We see this pattern time and again. The Salem witch hunts. The French Revolution. The mau-mauing of Black Lives Matter and the Ferguson riots. Even the election of Barack Obama. The Left hides behind victimhood as a way to victimize, which when you think about it, is an effective strategy of both shielding oneself and attacking at the same time.

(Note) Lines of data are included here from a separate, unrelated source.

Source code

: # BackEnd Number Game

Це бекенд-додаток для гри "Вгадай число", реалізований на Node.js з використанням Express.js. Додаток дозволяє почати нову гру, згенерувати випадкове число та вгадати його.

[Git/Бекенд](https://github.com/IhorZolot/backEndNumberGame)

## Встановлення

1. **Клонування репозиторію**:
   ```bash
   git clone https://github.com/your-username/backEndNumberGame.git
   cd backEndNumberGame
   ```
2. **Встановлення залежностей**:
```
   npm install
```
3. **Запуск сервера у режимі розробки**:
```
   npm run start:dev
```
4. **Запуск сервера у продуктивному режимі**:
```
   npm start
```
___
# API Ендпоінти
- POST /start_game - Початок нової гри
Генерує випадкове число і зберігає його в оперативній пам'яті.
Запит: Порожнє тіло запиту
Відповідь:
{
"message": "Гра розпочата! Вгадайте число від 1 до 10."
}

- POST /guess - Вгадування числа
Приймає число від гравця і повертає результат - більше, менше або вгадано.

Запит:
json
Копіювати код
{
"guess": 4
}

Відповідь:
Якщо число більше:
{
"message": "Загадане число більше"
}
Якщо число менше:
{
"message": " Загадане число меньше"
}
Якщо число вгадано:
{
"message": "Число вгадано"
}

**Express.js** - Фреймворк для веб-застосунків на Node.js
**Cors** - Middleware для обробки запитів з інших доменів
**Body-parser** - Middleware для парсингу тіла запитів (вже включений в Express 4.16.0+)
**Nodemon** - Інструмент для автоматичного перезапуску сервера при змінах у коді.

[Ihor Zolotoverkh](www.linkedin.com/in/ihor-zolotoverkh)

Only social pretense keeps us from seeing what it is.

Right now, the screaming monkey is pointing at a big sign on the horizon that says NET NEUTRALITY. All of the good monkeys are expected to screech and howl about this until they get their way, sort of like children on a road trip who see an ice cream stand, and their strategy is to increase the volume until they induce panic in the good sheep-monkeys out there, who will then beg their husbands to stop and buy ice cream just so they can have some peace and quiet (because they get these headaches, you see, which happens whenever they are confronted with a difficult decision or some specter of the past that they cannot quiet).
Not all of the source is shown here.